Conf.intervals for fitted parameters: divide by sqrt(n)?

In summary, the conversation discusses the process of fitting a parametrized model to data and obtaining the optimized parameters and covariance matrix. It is noted that the squares of the diagonal elements of the covariance matrix are the standard errors of the optimized parameters, and that multiplying these errors by 1.96 gives a confidence interval of 95%. The question is raised whether one should also divide by √n, similar to creating a confidence interval for a mean, and it is explained that this factor does come into play and decreases with increasing n. The conversation also discusses the correlation between the standard errors of m and c, and how this limits the variability of the regression line. It is mentioned that most computer programs estimate the statistical distributions of the model parameters by
  • #1
Jonas Hall
4
1
If you fit a parametrized model (i.e. y = a log(x + b) + c) to some data points the output is typically the optimized parameters (i.e. a, b, c) and the covariance matrix. The squares of the diagonal elements of this matrix are the standard errors of the optimized parameters. (i.e. sea, seb, sec). Now to get a confidence interval of 95% for a parameter you typically multiply this error with 1.96 (assuming a normal distribution)(i.e. a ± 1.96 sea). At least this is what I have found so far. But I wonder if this is the whole truth. Shouldn't you also divide by √n the way you do when you create a confidence interval for a mean? It just seems to me that the more data you have, the better the estimates of the parameters should become. Also, i find that if i don't divide by √n, then the values seem rather large, sometimes falling om the wrong side of 0.
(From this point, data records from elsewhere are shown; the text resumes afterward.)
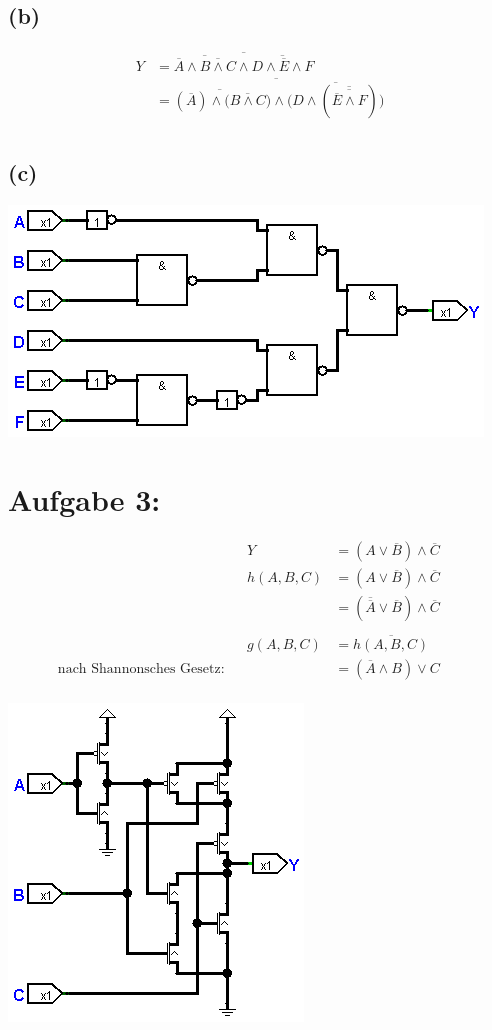 \documentclass[]{article}
\newcommand{\V}{\lor}
\newcommand{\A}{\land}
\newcommand{\T}[1]{\overline{#1}}
\begin{document}
\subsection*{(b)}
	\begin{align*}
		&& Y &= \T{\T{\T{A} \A \T{B \A C}} \A \T{D \A \T{E} \A F}} &&\\
		&& &= \T{\T{(\T{A}) \A (\T{B \A C}}) \A (\T{D \A (\T{\T{\T{E} \A F}})}}) &&\\
	\end{align*}
\subsection*{(c)}
	\begin{center}\includegraphics[scale=0.7]{Bilder/2_c.png}\end{center}

\section*{Aufgabe 3:}
	\begin{align*}
		&& Y &= (A \V \T{B}) \A \T{C} &&\\
		&& h(A,B,C) &= (A \V \T{B}) \A \T{C} &&\\
		&&  &= (\T{\T{A}} \V \T{B}) \A \T{C} &&\\
		\\
		&& g(A,B,C) &= \T{h(A,B,C)} &&\\
		\text{nach Shannonsches Gesetz:}&&  &= (\T{A} \A B) \V C &&\\
	\end{align*}
	\begin{center}\includegraphics[scale=0.7]{Bilder/3.png}\end{center}
\end{document}
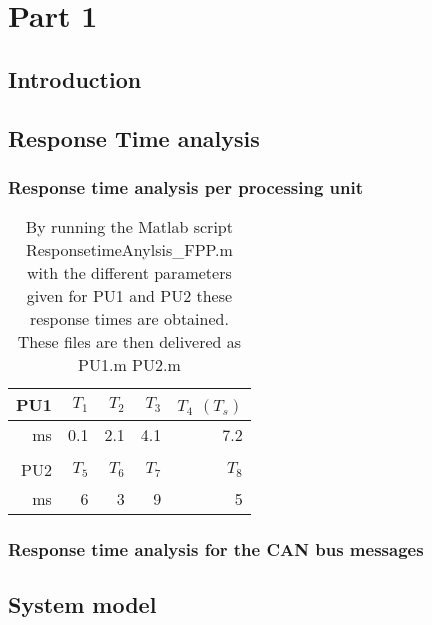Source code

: \chapter{Part 1}

\section{Introduction}

\section{Response Time analysis}



\subsection{Response time analysis per processing unit}

\begin{table}[htbp]
	\centering
	\caption{By running the Matlab script ResponsetimeAnylsis\_FPP.m with the different parameters given for PU1 and PU2 these response times are obtained. These files are then delivered as PU1.m PU2.m}
	\begin{tabular}{rrrrr}
		\toprule
		PU1     & $T_1$    & $T_2$    & $T_3$    & $T_4$  $(T_s)$ \\
		\midrule
		ms      & 0.1     & 2.1     & 4.1     & 7.2 \\
		&         &         &         &  \\
		\toprule
		PU2     & $T_5$    & $T_6$    & $T_7$    & $T_8$ \\
		\midrule
		ms      & 6       & 3       & 9       & 5 \\
		
	\end{tabular}%
	\label{tab:addlabel}%
\end{table}%


\subsection{ Response time analysis for the CAN bus messages}

\section{System model}

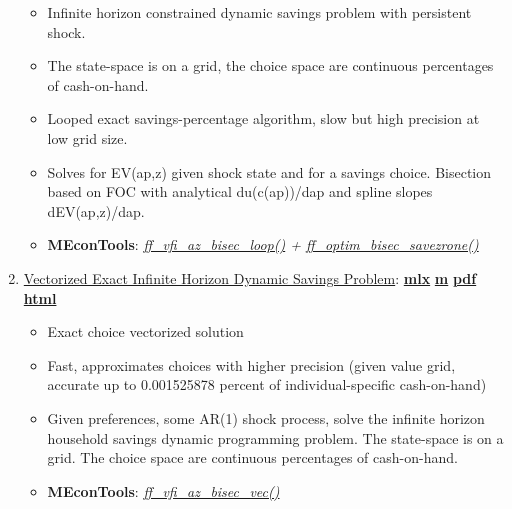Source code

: \documentclass[
]{book}
\providecommand{\tightlist}{%
  \setlength{\itemsep}{0pt}\setlength{\parskip}{0pt}}
\begin{document}
\begin{enumerate}
  \begin{itemize}
  \tightlist
  \item
    Infinite horizon constrained dynamic savings problem with persistent shock.
  \item
    The state-space is on a grid, the choice space are continuous percentages of cash-on-hand.
  \item
    Looped exact savings-percentage algorithm, slow but high precision at low grid size.
  \item
    Solves for EV(ap,z) given shock state and for a savings choice. Bisection based on FOC with analytical du(c(ap))/dap and spline slopes dEV(ap,z)/dap.
  \item
    \textbf{MEconTools}: \emph{\href{https://github.com/FanWangEcon/MEconTools/blob/master/MEconTools/vfi/ff_vfi_az_bisec_loop.m}{ff\_vfi\_az\_bisec\_loop()} + \href{https://github.com/FanWangEcon/MEconTools/blob/master/MEconTools/optim/ff_optim_bisec_savezrone.m}{ff\_optim\_bisec\_savezrone()}}
  \end{itemize}
\item
  \href{https://fanwangecon.github.io/MEconTools/MEconTools/doc/vfi/htmlpdfm/fx_vfi_az_bisec_vec.html}{Vectorized Exact Infinite Horizon Dynamic Savings Problem}: \href{https://github.com/FanWangEcon/MEconTools/blob/master/MEconTools/doc/vfi/fx_vfi_az_bisec_vec.mlx}{\textbf{mlx}} \textbar{} \href{https://github.com/FanWangEcon/MEconTools/blob/master/MEconTools/doc/vfi/htmlpdfm/fx_vfi_az_bisec_vec.m}{\textbf{m}} \textbar{} \href{https://github.com/FanWangEcon/MEconTools/blob/master/MEconTools/doc/vfi/htmlpdfm/fx_vfi_az_bisec_vec.pdf}{\textbf{pdf}} \textbar{} \href{https://fanwangecon.github.io/MEconTools/MEconTools/doc/vfi/htmlpdfm/fx_vfi_az_bisec_vec.html}{\textbf{html}}

  \begin{itemize}
  \tightlist
  \item
    Exact choice vectorized solution
  \item
    Fast, approximates choices with higher precision (given value grid, accurate up to 0.001525878 percent of individual-specific cash-on-hand)
  \item
    Given preferences, some AR(1) shock process, solve the infinite horizon household savings dynamic programming problem. The state-space is on a grid. The choice space are continuous percentages of cash-on-hand.
  \item
    \textbf{MEconTools}: \emph{\href{https://github.com/FanWangEcon/MEconTools/blob/master/MEconTools/vfi/ff_vfi_az_bisec_vec.m}{ff\_vfi\_az\_bisec\_vec()}}
  \end{itemize}
\end{enumerate}
\end{document}
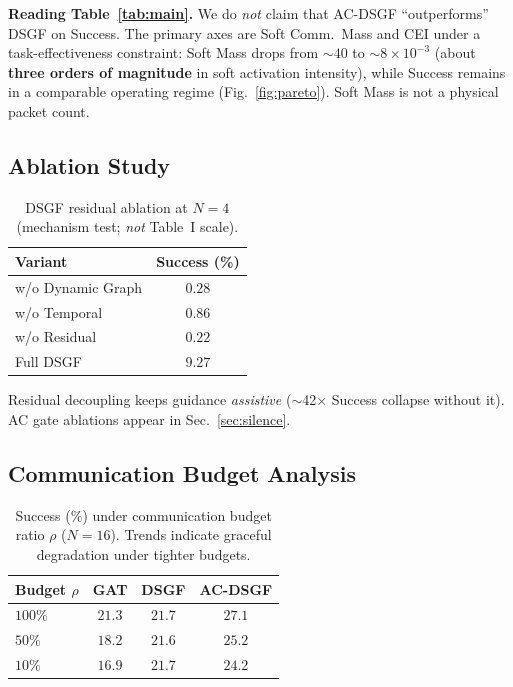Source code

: \noindent
\textbf{Reading Table~\ref{tab:main}.}
We do \emph{not} claim that AC-DSGF ``outperforms'' DSGF on Success.
The primary axes are Soft Comm.\ Mass and CEI under a task-effectiveness
constraint: Soft Mass drops from ${\sim}40$ to ${\sim}8\times10^{-3}$
(about \textbf{three orders of magnitude} in soft activation intensity),
while Success remains in a comparable operating regime
(Fig.~\ref{fig:pareto}).
Soft Mass is not a physical packet count.

\subsection{Ablation Study}
\label{sec:ablation}

\begin{table}[t]
\centering
\caption{DSGF residual ablation at $N{=}4$ (mechanism test; \emph{not} Table~I scale).}
\label{tab:ablation}
\begin{tabular}{lc}
\toprule
Variant & Success (\%) \\
\midrule
w/o Dynamic Graph & $0.28$ \\
w/o Temporal      & $0.86$ \\
w/o Residual      & $0.22$ \\
Full DSGF         & $\mathbf{9.27}$ \\
\bottomrule
\end{tabular}
\end{table}

Residual decoupling keeps guidance \emph{assistive}
($\sim$42$\times$ Success collapse without it).
AC gate ablations appear in Sec.~\ref{sec:silence}.

\subsection{Communication Budget Analysis}
\label{sec:budget-res}

\begin{table}[t]
\centering
\caption{Success (\%) under communication budget ratio $\rho$ ($N{=}16$).
Trends indicate graceful degradation under tighter budgets.}
\label{tab:budget}
\begin{tabular}{lccc}
\toprule
Budget $\rho$ & GAT & DSGF & AC-DSGF \\
\midrule
$100\%$ & $21.3$ & $21.7$ & $27.1$ \\
$50\%$  & $18.2$ & $21.6$ & $25.2$ \\
$10\%$  & $16.9$ & $21.7$ & $24.2$ \\
\bottomrule
\end{tabular}
\end{table}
Or... does the covariance matrix values grow smaller with increasing n and this is the reason that you don't divide by √n and the values are supposed to be quite large?
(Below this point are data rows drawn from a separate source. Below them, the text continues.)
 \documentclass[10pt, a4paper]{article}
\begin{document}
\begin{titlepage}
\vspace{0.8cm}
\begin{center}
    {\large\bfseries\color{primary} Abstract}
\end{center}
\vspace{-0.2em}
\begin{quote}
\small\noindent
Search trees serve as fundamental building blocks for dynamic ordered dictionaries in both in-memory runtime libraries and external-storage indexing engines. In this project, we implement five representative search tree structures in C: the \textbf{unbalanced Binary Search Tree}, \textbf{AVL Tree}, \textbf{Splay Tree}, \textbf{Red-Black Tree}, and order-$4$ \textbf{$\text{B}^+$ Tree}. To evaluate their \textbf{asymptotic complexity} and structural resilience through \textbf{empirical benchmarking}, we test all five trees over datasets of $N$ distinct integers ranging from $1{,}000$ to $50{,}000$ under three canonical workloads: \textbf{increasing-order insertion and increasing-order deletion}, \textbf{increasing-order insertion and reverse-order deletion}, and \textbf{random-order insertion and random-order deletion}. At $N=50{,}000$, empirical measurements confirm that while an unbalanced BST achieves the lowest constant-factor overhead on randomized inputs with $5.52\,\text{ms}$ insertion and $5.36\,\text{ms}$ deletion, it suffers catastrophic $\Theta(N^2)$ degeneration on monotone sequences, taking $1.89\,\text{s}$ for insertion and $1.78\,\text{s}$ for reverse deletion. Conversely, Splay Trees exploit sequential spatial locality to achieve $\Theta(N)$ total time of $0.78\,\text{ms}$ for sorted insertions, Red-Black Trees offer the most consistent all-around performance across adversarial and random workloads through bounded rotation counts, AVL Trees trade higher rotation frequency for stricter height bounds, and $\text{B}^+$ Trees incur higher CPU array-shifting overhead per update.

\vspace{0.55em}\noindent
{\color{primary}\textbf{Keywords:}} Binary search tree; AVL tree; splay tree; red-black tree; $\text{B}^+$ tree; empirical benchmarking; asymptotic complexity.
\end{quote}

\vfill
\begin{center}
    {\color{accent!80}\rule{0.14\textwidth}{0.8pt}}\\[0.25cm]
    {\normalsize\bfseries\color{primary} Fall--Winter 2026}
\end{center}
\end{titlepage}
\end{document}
Grateful if someone could make this clear to me. I have never studied statistics "properly" but dabble in mathematical models and teach math in upper secondary school.
 
Physics news on Phys.org
  • #2
Jonas Hall said:
Shouldn't you also divide by √n the way you do when you create a confidence interval for a mean?
When you divide the standard deviation by the square root of n you obtain the standard error of the mean. You said that the values you have are already standard errors, so it wouldn’t make sense to divide them again.
 
  • Like
Likes FactChecker
  • #3
The √n factor does come into it. For example, for the equation y = mx + c, if the error variance of the points is σ2, the variance of m is
σ2/n(<x2> - <x>2)
If your measured error variance is s2, the estimated variance of m is s2/n(<x2> - <x>2). This is the diagonal element of the covariance matrix. (I think you meant to say "The diagonal elements of this matrix are the squares of the standard errors of the optimized parameters. (i.e. sea, seb, sec).") As you suggest, the value decreases with increasing n.
If you did p separate experiments, with independent data sets, and determined a value of m for each, and calculated the mean value of m, the standard error of this mean value would be the standard error of m divided by √p.
Another point is that though the standard errors of m and c might be large, the values of m and c are usually strongly correlated, so you can't have any value of m in its confidence interval with any value of c in its confidence interval. This limits the variability of the regression line more than might at first appear.
 
  • Like
Likes Dale
  • #4
Jonas Hall said:
teach math in upper secondary school
mjc123 said:
though the standard errors of m and c might be large, the values of m and c are usually strongly correlated, so you can't have any value of m in its confidence interval with any value of c in its confidence interval. This limits the variability of the regression line more than might at first appear.
e.g. for a straight line fit it's easy to check that the best line goes 'through the center of mass of the mesaured points' and can wiggle its slope due to the (hopefully) random errors. The abscissa error is a combination of this wiggling and shifting up and down a bit. The correlation disappears if the origin is at the 'center of mass'.
 
  • #5
Jonas Hall said:
The squares of the diagonal elements of this matrix are the standard errors of the optimized parameters. (i.e. sea, seb, sec).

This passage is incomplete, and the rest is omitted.